WHAT TO PRODUCE
Would you return the lines that run from the start of the data below to the line with "### Introduction/Summary", both included, exactly as written and without pictures?

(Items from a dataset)
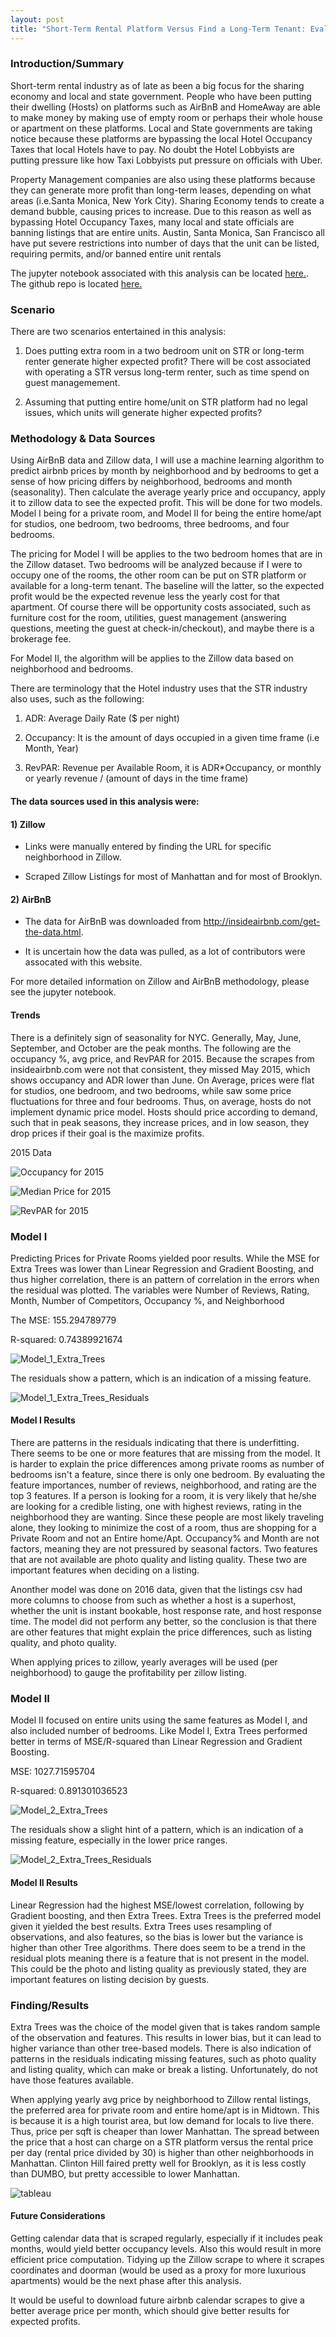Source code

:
 ```yaml
---
layout: post
title: "Short-Term Rental Platform Versus Find a Long-Term Tenant: Evaluating Expected Profits"
---
```


### Introduction/Summary
Short-term rental industry as of late as been a big focus for the sharing economy and local and state government. People who have been putting their dwelling (Hosts) on platforms such as AirBnB and HomeAway are able to make money by making use of empty room or perhaps their whole house or apartment on these platforms. Local and State governments are taking notice because these platforms are bypassing the local Hotel Occupancy Taxes that local Hotels have to pay. No doubt the Hotel Lobbyists are putting pressure like how Taxi Lobbyists put pressure on officials with Uber.

Property Management companies are also using these platforms because they can generate more profit than long-term leases, depending on what areas (i.e.Santa Monica, New York City). Sharing Economy tends to create a demand bubble, causing prices to increase. Due to this reason as well as bypassing Hotel Occupancy Taxes, many local and state officials are banning listings that are entire units. Austin, Santa Monica, San Francisco all have put severe restrictions into number of days that the unit can be listed, requiring permits, and/or banned entire unit rentals

The jupyter notebook associated with this analysis can be located [here.](https://github.com/adalal80/GA-DSI/blob/master/projects/projects-capstone/Final/Capstone-Predicting_Expected_Profit_STR.ipynb). The github repo is located [here.](https://github.com/adalal80/GA-DSI/tree/master/projects/projects-capstone/Final)

### Scenario
There are two scenarios entertained in this analysis:

1. Does putting extra room in a two bedroom unit on STR or long-term renter generate higher expected profit?
There will be cost associated with operating a STR versus long-term renter, such as time spend on guest managemement.

2. Assuming that putting entire home/unit on STR platform had no legal issues, which units will generate higher expected profits?

### Methodology & Data Sources

Using AirBnB data and Zillow data, I will use a machine learning algorithm to predict airbnb prices by month by neighborhood and by bedrooms to get a sense of how pricing differs by neighborhood, bedrooms and month (seasonality). Then calculate the average yearly price and occupancy, apply it to zillow data to see the expected profit. This will be done for two models. Model I being for a private room, and Model II for being the entire home/apt for studios, one bedroom, two bedrooms, three bedrooms, and four bedrooms.

The pricing for Model I will be applies to the two bedroom homes that are in the Zillow dataset. Two bedrooms will be analyzed because if I were to occupy one of the rooms, the other room can be put on STR platform or available for a long-term tenant. The baseline will the latter, so the expected profit would be the expected revenue less the yearly cost for that apartment. Of course there will be opportunity costs associated, such as furniture cost for the room, utilities, guest management (answering questions, meeting the guest at check-in/checkout), and maybe there is a brokerage fee.

For Model II, the algorithm will be applies to the Zillow data based on neighborhood and bedrooms.

There are terminology that the Hotel industry uses that the STR industry also uses, such as the following:

1) ADR: Average Daily Rate ($ per night)

2) Occupancy: It is the amount of days occupied in a given time frame (i.e Month, Year)

3) RevPAR: Revenue per Available Room, it is ADR*Occupancy, or monthly or yearly revenue / (amount of days in the time frame)


#### The data sources used in this analysis were:

#### 1) Zillow

* Links were manually entered by finding the URL for specific neighborhood in Zillow.

* Scraped Zillow Listings for most of Manhattan and for most of Brooklyn.

#### 2) AirBnB

* The data for AirBnB was downloaded from http://insideairbnb.com/get-the-data.html.

* It is uncertain how the data was pulled, as a lot of contributors were assocated with	 this website.

For more detailed information on Zillow and AirBnB methodology, please see the jupyter notebook.

#### Trends

There is a definitely sign of seasonality for NYC. Generally, May, June, September, and October are the peak months. The following are the occupancy %, avg price, and RevPAR for 2015. Because the scrapes from insideairbnb.com were not that consistent, they missed May 2015, which shows occupancy and ADR lower than June. On Average, prices were flat for studios, one bedroom, and two bedrooms, while saw some price fluctuations for three and four bedrooms. Thus, on average, hosts do not implement dynamic price model. Hosts should price according to demand, such that in peak seasons, they increase prices, and in low season, they drop prices if their goal is the maximize profits.

2015 Data

![Occupancy for 2015](https://github.com/adalal80/adalal80.github.io/blob/master/images/capstone/occupancy_2015.png?raw=true)

![Median Price for 2015](https://github.com/adalal80/adalal80.github.io/blob/master/images/capstone/median_price_2015.png?raw=true)

![RevPAR for 2015](https://github.com/adalal80/adalal80.github.io/blob/master/images/capstone/revpar_2015.png?raw=true)

### Model I

Predicting Prices for Private Rooms yielded poor results. While the MSE for Extra Trees was lower than Linear Regression and Gradient Boosting, and thus higher correlation, there is an pattern of correlation in the errors when the residual was plotted. The variables were Number of Reviews, Rating, Month, Number of Competitors, Occupancy %, and Neighborhood

The MSE: 155.294789779

R-squared: 0.74389921674

![Model_1_Extra_Trees](https://github.com/adalal80/adalal80.github.io/blob/master/images/capstone/Model_1_Extra_Trees.png?raw=true)

The residuals show a pattern, which is an indication of a missing feature.

![Model_1_Extra_Trees_Residuals](https://github.com/adalal80/adalal80.github.io/blob/master/images/capstone/Model_1_Extra_Trees_residuals.png?raw=true)

#### Model I Results

There are patterns in the residuals indicating that there is underfitting. There seems to be one or more features that are missing from the model. It is harder to explain the price differences among private rooms as number of bedrooms isn't a feature, since there is only one bedroom. By evaluating the feature importances, number of reviews, neighborhood, and rating are the top 3 features. If a person is looking for a room, it is very likely that he/she are looking for a credible listing, one with highest reviews, rating in the neighborhood they are wanting. Since these people are most likely traveling alone, they looking to minimize the cost of a room, thus are shopping for a Private Room and not an Entire home/Apt. Occupancy% and Month are not factors, meaning they are not pressured by seasonal factors.  Two features that are not available are photo quality and listing quality. These two are important features when deciding on a listing.

Anonther model was done on 2016 data, given that the listings csv had more columns to choose from such as whether a host is a superhost, whether the unit is instant bookable, host response rate, and host response time. The model did not perform any better, so the conclusion is that there are other features that might explain the price differences, such as listing quality, and photo quality.

When applying prices to zillow, yearly averages will be used (per neighborhood) to gauge the profitability per zillow listing. 


### Model II
Model II focused on entire units using the same features as Model I, and also included number of bedrooms.
Like Model I, Extra Trees performed better in terms of MSE/R-squared than Linear Regression and Gradient Boosting.

MSE: 1027.71595704

R-squared: 0.891301036523

![Model_2_Extra_Trees](https://github.com/adalal80/adalal80.github.io/blob/master/images/capstone/Model_2_Extra_Trees.png?raw=true)

The residuals show a slight hint of a pattern, which is an indication of a missing feature, especially in the lower price ranges.

![Model_2_Extra_Trees_Residuals](https://github.com/adalal80/adalal80.github.io/blob/master/images/capstone/Model_2_Extra_Trees_residuals.png?raw=true)



#### Model II Results

Linear Regression had the highest MSE/lowest correlation, following by Gradient boosting, and then Extra Trees. Extra Trees is the preferred model given it yielded the best results. Extra Trees uses resampling of observations, and also features, so the bias is lower but the variance is higher than other Tree algorithms.  There does seem to be a trend in the residual plots meaning there is a feature that is not present in the model. This could be the photo and listing quality as previously stated, they are important features on listing decision by guests.

### Finding/Results

Extra Trees was the choice of the model given that is takes random sample of the observation and features. This results in lower bias, but it can lead to higher variance than other tree-based models. There is also indication of patterns in the residuals indicating missing features, such as photo quality and listing quality, which can make or break a listing. Unfortunately, do not have those features available.

When applying yearly avg price by neighborhood to Zillow rental listings, the preferred area for private room and entire home/apt is in Midtown. This is because it is a high tourist area, but low demand for locals to live there. Thus, price per sqft is cheaper than lower Manhattan. The spread between the price that a host can charge on a STR platform versus the rental price per day (rental price divided by 30) is higher than other neighborhoods in Manhattan. Clinton Hill faired pretty well for Brooklyn, as it is less costly than DUMBO, but pretty accessible to lower Manhattan. 

![tableau](https://github.com/adalal80/adalal80.github.io/blob/master/images/capstone/Private_Room_Expected_Profit.twbx?raw=true)

#### Future Considerations

Getting calendar data that is scraped regularly, especially if it includes peak months, would yield better occupancy levels. Also this would result in more efficient price computation. Tidying up the Zillow scrape to where it scrapes coordinates and doorman (would be used as a proxy for more luxurious apartments) would be the next phase after this analysis.

It would be useful to download future airbnb calendar scrapes to give a better average price per month, which should give better results for expected profits.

SOLUTION
Source code

:
 ```yaml
---
layout: post
title: "Short-Term Rental Platform Versus Find a Long-Term Tenant: Evaluating Expected Profits"
---
```


### Introduction/Summary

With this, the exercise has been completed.